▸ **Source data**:
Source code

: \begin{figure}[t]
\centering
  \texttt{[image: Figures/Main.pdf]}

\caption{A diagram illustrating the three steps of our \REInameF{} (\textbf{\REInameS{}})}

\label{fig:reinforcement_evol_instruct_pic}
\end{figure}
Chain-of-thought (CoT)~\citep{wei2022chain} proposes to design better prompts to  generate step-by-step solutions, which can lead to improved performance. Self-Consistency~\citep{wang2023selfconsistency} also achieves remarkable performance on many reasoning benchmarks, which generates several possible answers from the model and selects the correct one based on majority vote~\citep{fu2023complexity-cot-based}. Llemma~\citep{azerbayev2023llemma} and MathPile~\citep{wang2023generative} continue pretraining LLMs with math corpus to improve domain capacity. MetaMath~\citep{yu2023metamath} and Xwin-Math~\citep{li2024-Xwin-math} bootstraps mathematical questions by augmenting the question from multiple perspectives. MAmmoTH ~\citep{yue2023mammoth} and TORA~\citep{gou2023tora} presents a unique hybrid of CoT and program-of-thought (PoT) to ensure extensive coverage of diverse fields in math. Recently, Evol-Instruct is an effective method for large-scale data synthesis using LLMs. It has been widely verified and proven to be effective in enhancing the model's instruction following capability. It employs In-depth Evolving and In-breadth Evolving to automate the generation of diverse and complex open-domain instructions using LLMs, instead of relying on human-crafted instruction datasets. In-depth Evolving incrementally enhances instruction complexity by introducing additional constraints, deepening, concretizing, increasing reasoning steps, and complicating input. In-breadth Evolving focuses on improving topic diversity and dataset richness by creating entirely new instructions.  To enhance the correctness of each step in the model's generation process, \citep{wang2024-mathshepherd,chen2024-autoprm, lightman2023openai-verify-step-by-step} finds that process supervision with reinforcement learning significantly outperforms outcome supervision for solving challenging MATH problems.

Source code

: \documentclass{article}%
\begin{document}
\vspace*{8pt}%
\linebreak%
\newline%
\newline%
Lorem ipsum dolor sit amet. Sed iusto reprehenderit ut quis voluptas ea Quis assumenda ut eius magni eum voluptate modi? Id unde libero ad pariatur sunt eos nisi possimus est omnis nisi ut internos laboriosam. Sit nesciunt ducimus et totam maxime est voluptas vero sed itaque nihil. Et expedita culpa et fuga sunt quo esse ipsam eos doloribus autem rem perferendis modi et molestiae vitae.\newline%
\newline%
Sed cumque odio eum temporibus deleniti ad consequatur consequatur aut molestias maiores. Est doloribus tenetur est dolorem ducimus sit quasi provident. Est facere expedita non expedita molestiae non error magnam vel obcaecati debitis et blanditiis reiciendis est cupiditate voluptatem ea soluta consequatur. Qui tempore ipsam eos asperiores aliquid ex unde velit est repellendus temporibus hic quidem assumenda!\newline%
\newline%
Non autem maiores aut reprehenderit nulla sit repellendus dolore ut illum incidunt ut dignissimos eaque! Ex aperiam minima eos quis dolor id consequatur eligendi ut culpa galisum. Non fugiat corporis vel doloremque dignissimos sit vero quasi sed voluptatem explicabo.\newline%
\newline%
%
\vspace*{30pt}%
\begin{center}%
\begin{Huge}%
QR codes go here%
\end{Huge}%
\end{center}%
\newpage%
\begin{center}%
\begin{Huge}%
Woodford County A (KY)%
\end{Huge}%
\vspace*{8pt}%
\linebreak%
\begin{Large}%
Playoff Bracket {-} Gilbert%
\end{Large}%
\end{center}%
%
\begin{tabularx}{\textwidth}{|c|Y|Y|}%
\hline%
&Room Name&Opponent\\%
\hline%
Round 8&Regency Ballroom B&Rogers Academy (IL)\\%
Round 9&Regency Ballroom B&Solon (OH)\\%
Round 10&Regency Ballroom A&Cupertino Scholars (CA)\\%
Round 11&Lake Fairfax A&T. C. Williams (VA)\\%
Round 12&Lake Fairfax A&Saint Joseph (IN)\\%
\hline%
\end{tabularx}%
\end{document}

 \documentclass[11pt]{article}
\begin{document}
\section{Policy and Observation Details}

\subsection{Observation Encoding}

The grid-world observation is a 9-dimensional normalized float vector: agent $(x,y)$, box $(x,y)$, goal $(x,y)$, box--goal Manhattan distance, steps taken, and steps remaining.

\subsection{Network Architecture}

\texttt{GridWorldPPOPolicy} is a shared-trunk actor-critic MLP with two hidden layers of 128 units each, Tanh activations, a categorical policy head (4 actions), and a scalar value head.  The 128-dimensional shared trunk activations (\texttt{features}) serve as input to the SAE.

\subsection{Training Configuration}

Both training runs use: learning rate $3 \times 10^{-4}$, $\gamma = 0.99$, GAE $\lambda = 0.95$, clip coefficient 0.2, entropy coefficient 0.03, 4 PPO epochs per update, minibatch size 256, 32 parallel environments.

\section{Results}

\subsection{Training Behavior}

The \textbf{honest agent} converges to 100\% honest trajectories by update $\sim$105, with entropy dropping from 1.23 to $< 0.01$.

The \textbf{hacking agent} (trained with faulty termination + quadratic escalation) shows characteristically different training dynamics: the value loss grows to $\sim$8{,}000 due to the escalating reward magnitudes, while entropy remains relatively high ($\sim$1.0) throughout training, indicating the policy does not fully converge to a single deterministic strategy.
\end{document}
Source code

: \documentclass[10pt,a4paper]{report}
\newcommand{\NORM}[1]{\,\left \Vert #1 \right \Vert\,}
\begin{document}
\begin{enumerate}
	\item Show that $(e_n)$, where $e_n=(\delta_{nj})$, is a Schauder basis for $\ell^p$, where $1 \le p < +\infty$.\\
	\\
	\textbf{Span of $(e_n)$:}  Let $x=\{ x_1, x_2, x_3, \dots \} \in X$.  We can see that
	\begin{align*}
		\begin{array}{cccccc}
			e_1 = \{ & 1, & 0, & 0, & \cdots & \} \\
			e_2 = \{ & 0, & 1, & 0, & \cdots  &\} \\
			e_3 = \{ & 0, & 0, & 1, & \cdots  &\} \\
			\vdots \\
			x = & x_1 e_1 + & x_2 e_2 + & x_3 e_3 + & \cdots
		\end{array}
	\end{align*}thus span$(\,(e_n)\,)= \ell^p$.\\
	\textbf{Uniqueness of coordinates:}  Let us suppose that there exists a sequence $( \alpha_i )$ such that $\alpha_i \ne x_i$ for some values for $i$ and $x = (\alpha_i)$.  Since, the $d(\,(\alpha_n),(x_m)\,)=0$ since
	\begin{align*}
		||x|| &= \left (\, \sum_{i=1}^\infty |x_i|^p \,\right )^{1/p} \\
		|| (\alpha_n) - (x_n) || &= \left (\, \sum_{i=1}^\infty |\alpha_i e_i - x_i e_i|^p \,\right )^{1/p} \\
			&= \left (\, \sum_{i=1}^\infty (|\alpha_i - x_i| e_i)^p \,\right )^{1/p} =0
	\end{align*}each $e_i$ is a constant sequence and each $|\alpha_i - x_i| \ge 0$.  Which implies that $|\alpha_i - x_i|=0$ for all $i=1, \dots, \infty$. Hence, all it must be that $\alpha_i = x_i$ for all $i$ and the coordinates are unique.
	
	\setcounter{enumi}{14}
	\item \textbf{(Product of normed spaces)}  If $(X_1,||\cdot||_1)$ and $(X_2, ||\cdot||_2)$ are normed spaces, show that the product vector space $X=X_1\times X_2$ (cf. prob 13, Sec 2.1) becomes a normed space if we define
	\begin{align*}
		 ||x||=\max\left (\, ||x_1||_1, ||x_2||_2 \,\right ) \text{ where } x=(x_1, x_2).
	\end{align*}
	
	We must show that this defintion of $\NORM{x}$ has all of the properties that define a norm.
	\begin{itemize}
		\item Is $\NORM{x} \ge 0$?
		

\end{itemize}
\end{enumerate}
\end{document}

▸ **Exercise objective**:
Retype every record exactly, omitting nothing.

▸ **Task result**:
Source code

: \begin{figure}[t]
\centering
  \texttt{[image: Figures/Main.pdf]}

\caption{A diagram illustrating the three steps of our \REInameF{} (\textbf{\REInameS{}})}

\label{fig:reinforcement_evol_instruct_pic}
\end{figure}
Chain-of-thought (CoT)~\citep{wei2022chain} proposes to design better prompts to  generate step-by-step solutions, which can lead to improved performance. Self-Consistency~\citep{wang2023selfconsistency} also achieves remarkable performance on many reasoning benchmarks, which generates several possible answers from the model and selects the correct one based on majority vote~\citep{fu2023complexity-cot-based}. Llemma~\citep{azerbayev2023llemma} and MathPile~\citep{wang2023generative} continue pretraining LLMs with math corpus to improve domain capacity. MetaMath~\citep{yu2023metamath} and Xwin-Math~\citep{li2024-Xwin-math} bootstraps mathematical questions by augmenting the question from multiple perspectives. MAmmoTH ~\citep{yue2023mammoth} and TORA~\citep{gou2023tora} presents a unique hybrid of CoT and program-of-thought (PoT) to ensure extensive coverage of diverse fields in math. Recently, Evol-Instruct is an effective method for large-scale data synthesis using LLMs. It has been widely verified and proven to be effective in enhancing the model's instruction following capability. It employs In-depth Evolving and In-breadth Evolving to automate the generation of diverse and complex open-domain instructions using LLMs, instead of relying on human-crafted instruction datasets. In-depth Evolving incrementally enhances instruction complexity by introducing additional constraints, deepening, concretizing, increasing reasoning steps, and complicating input. In-breadth Evolving focuses on improving topic diversity and dataset richness by creating entirely new instructions.  To enhance the correctness of each step in the model's generation process, \citep{wang2024-mathshepherd,chen2024-autoprm, lightman2023openai-verify-step-by-step} finds that process supervision with reinforcement learning significantly outperforms outcome supervision for solving challenging MATH problems.

Source code

: \documentclass{article}%
\begin{document}
\vspace*{8pt}%
\linebreak%
\newline%
\newline%
Lorem ipsum dolor sit amet. Sed iusto reprehenderit ut quis voluptas ea Quis assumenda ut eius magni eum voluptate modi? Id unde libero ad pariatur sunt eos nisi possimus est omnis nisi ut internos laboriosam. Sit nesciunt ducimus et totam maxime est voluptas vero sed itaque nihil. Et expedita culpa et fuga sunt quo esse ipsam eos doloribus autem rem perferendis modi et molestiae vitae.\newline%
\newline%
Sed cumque odio eum temporibus deleniti ad consequatur consequatur aut molestias maiores. Est doloribus tenetur est dolorem ducimus sit quasi provident. Est facere expedita non expedita molestiae non error magnam vel obcaecati debitis et blanditiis reiciendis est cupiditate voluptatem ea soluta consequatur. Qui tempore ipsam eos asperiores aliquid ex unde velit est repellendus temporibus hic quidem assumenda!\newline%
\newline%
Non autem maiores aut reprehenderit nulla sit repellendus dolore ut illum incidunt ut dignissimos eaque! Ex aperiam minima eos quis dolor id consequatur eligendi ut culpa galisum. Non fugiat corporis vel doloremque dignissimos sit vero quasi sed voluptatem explicabo.\newline%
\newline%
%
\vspace*{30pt}%
\begin{center}%
\begin{Huge}%
QR codes go here%
\end{Huge}%
\end{center}%
\newpage%
\begin{center}%
\begin{Huge}%
Woodford County A (KY)%
\end{Huge}%
\vspace*{8pt}%
\linebreak%
\begin{Large}%
Playoff Bracket {-} Gilbert%
\end{Large}%
\end{center}%
%
\begin{tabularx}{\textwidth}{|c|Y|Y|}%
\hline%
&Room Name&Opponent\\%
\hline%
Round 8&Regency Ballroom B&Rogers Academy (IL)\\%
Round 9&Regency Ballroom B&Solon (OH)\\%
Round 10&Regency Ballroom A&Cupertino Scholars (CA)\\%
Round 11&Lake Fairfax A&T. C. Williams (VA)\\%
Round 12&Lake Fairfax A&Saint Joseph (IN)\\%
\hline%
\end{tabularx}%
\end{document}

 \documentclass[11pt]{article}
\begin{document}
\section{Policy and Observation Details}

\subsection{Observation Encoding}

The grid-world observation is a 9-dimensional normalized float vector: agent $(x,y)$, box $(x,y)$, goal $(x,y)$, box--goal Manhattan distance, steps taken, and steps remaining.

\subsection{Network Architecture}

\texttt{GridWorldPPOPolicy} is a shared-trunk actor-critic MLP with two hidden layers of 128 units each, Tanh activations, a categorical policy head (4 actions), and a scalar value head.  The 128-dimensional shared trunk activations (\texttt{features}) serve as input to the SAE.

\subsection{Training Configuration}

Both training runs use: learning rate $3 \times 10^{-4}$, $\gamma = 0.99$, GAE $\lambda = 0.95$, clip coefficient 0.2, entropy coefficient 0.03, 4 PPO epochs per update, minibatch size 256, 32 parallel environments.

\section{Results}

\subsection{Training Behavior}

The \textbf{honest agent} converges to 100\% honest trajectories by update $\sim$105, with entropy dropping from 1.23 to $< 0.01$.

The \textbf{hacking agent} (trained with faulty termination + quadratic escalation) shows characteristically different training dynamics: the value loss grows to $\sim$8{,}000 due to the escalating reward magnitudes, while entropy remains relatively high ($\sim$1.0) throughout training, indicating the policy does not fully converge to a single deterministic strategy.
\end{document}
Source code

: \documentclass[10pt,a4paper]{report}
\newcommand{\NORM}[1]{\,\left \Vert #1 \right \Vert\,}
\begin{document}
\begin{enumerate}
	\item Show that $(e_n)$, where $e_n=(\delta_{nj})$, is a Schauder basis for $\ell^p$, where $1 \le p < +\infty$.\\
	\\
	\textbf{Span of $(e_n)$:}  Let $x=\{ x_1, x_2, x_3, \dots \} \in X$.  We can see that
	\begin{align*}
		\begin{array}{cccccc}
			e_1 = \{ & 1, & 0, & 0, & \cdots & \} \\
			e_2 = \{ & 0, & 1, & 0, & \cdots  &\} \\
			e_3 = \{ & 0, & 0, & 1, & \cdots  &\} \\
			\vdots \\
			x = & x_1 e_1 + & x_2 e_2 + & x_3 e_3 + & \cdots
		\end{array}
	\end{align*}thus span$(\,(e_n)\,)= \ell^p$.\\
	\textbf{Uniqueness of coordinates:}  Let us suppose that there exists a sequence $( \alpha_i )$ such that $\alpha_i \ne x_i$ for some values for $i$ and $x = (\alpha_i)$.  Since, the $d(\,(\alpha_n),(x_m)\,)=0$ since
	\begin{align*}
		||x|| &= \left (\, \sum_{i=1}^\infty |x_i|^p \,\right )^{1/p} \\
		|| (\alpha_n) - (x_n) || &= \left (\, \sum_{i=1}^\infty |\alpha_i e_i - x_i e_i|^p \,\right )^{1/p} \\
			&= \left (\, \sum_{i=1}^\infty (|\alpha_i - x_i| e_i)^p \,\right )^{1/p} =0
	\end{align*}each $e_i$ is a constant sequence and each $|\alpha_i - x_i| \ge 0$.  Which implies that $|\alpha_i - x_i|=0$ for all $i=1, \dots, \infty$. Hence, all it must be that $\alpha_i = x_i$ for all $i$ and the coordinates are unique.
	
	\setcounter{enumi}{14}
	\item \textbf{(Product of normed spaces)}  If $(X_1,||\cdot||_1)$ and $(X_2, ||\cdot||_2)$ are normed spaces, show that the product vector space $X=X_1\times X_2$ (cf. prob 13, Sec 2.1) becomes a normed space if we define
	\begin{align*}
		 ||x||=\max\left (\, ||x_1||_1, ||x_2||_2 \,\right ) \text{ where } x=(x_1, x_2).
	\end{align*}
	
	We must show that this defintion of $\NORM{x}$ has all of the properties that define a norm.
	\begin{itemize}
		\item Is $\NORM{x} \ge 0$?
		

\end{itemize}
\end{enumerate}
\end{document}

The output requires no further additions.